GKS Katowice jedzie po nagrodę
GKS Katowice musiał przebijać się przez trzy rundy, by znaleźć się w turnieju finałowym o Puchar Polski w piłce siatkowej mężczyzn 2016. Pierwszoligowcy, którzy marzą o PlusLidze chcą się pokazać siatkarskiej Polsce.
GKS Katowice to marka kojarząca się głównie z piłką nożną, jednak w tej chwili coraz mocniej wiąże się także z siatkówką. Działacze GKS mają bardzo ambitne plany i chcą rozbudowywać klub, liczą też na awans do PlusLigi. Na razie zespół spisuje się w rozgrywkach 1. ligi bardzo dobrze, a na dodatek wywalczył awans do czołowej ósemki Pucharu Polski w piłce siatkowej mężczyzn 2016.

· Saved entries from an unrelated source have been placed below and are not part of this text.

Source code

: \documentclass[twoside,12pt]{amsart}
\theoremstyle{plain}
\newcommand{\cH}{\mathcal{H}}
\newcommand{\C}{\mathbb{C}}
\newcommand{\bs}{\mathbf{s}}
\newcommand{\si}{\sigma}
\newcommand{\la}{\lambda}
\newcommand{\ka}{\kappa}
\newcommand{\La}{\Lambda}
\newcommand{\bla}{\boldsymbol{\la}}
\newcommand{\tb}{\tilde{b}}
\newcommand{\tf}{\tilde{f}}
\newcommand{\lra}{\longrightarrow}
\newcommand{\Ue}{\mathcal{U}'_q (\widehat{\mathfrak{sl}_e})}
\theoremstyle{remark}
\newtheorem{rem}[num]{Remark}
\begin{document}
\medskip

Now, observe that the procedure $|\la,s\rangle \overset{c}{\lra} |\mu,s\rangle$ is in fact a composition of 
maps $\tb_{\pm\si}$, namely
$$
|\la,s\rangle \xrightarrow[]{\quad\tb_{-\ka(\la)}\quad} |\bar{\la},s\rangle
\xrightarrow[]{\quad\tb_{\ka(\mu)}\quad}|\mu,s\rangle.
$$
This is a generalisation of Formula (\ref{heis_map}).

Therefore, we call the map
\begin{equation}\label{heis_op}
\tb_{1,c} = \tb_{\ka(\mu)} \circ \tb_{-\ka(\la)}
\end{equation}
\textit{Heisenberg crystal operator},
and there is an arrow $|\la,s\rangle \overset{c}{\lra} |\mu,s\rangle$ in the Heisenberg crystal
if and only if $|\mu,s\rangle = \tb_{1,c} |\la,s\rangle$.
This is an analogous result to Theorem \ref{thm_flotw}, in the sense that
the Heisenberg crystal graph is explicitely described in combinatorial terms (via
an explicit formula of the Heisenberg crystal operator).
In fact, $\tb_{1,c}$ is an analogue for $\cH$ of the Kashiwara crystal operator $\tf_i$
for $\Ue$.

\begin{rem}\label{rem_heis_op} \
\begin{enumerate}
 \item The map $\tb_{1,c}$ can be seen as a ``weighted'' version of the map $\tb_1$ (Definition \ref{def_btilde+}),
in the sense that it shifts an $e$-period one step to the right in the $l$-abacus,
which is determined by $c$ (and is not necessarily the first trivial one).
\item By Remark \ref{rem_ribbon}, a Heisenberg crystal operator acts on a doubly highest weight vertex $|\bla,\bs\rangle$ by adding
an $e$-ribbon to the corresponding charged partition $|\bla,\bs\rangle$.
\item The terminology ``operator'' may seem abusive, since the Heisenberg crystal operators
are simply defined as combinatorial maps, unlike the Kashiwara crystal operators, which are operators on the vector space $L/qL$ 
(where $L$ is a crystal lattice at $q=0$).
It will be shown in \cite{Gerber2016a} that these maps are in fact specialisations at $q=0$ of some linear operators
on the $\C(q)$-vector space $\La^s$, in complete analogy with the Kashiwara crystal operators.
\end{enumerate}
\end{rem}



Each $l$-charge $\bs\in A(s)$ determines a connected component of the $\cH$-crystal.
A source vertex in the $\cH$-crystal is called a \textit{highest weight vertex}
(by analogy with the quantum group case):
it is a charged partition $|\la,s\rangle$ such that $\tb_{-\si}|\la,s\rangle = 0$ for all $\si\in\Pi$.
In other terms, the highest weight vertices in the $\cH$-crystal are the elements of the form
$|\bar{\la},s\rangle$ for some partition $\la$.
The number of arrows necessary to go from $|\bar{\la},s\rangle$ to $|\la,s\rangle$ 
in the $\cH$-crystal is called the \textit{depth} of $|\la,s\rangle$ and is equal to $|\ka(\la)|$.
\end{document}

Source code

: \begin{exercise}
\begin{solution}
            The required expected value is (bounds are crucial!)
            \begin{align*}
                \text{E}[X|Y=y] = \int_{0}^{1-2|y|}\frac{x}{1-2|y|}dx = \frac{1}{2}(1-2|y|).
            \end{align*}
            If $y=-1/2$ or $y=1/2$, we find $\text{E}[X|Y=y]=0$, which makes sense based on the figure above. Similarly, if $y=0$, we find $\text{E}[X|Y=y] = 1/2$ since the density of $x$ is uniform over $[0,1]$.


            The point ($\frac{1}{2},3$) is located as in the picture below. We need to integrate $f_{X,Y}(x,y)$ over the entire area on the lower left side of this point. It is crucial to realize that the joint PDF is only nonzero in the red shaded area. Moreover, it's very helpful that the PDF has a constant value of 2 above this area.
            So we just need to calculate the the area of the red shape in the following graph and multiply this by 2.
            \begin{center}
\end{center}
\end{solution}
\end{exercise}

W ekipie GKS występuje kilku znanych z PlusLigi graczy, m.in. atakujący Jan Król, Maciej Fijałek, Tomasz Kalembka, Bartosz Mariański oraz przyjmujący Michał Błoński. W drodze do turnieju finałowego PP GKS pokonał 3:1 AGH Kraków, 3:0 KPS Kęty i 3:0 Aluron Vitru Wartę Zawiercie.
– W Pucharze Polski przebijaliśmy się od czwartej rundy, bo w zeszłym sezonie byliśmy jeszcze drugoligowcem. Z mojego punktu widzenia to doskonała sprawa, że mieliśmy te dodatkowe starcia, bo pozwoliły nam złapać rytm grając dwa razy w tygodniu – mówi Michał Błoński, przyjmujący GKS Katowice i dodaje: – Organizacyjnie wszystko w klubie jest w jak najlepszym porządku, a w drużynie panuje doskonała atmosfera. Mamy idealne warunki, by powalczyć o coś więcej. Zanim jednak zaczniemy marzyć o PlusLidze to musimy znaleźć się w czołowej czwórce pierwszej ligi po sezonie zasadniczym, bo taki jest przecież wymóg, by móc awansować do elity. Reszta będzie wtedy należała do działaczy i prezesów.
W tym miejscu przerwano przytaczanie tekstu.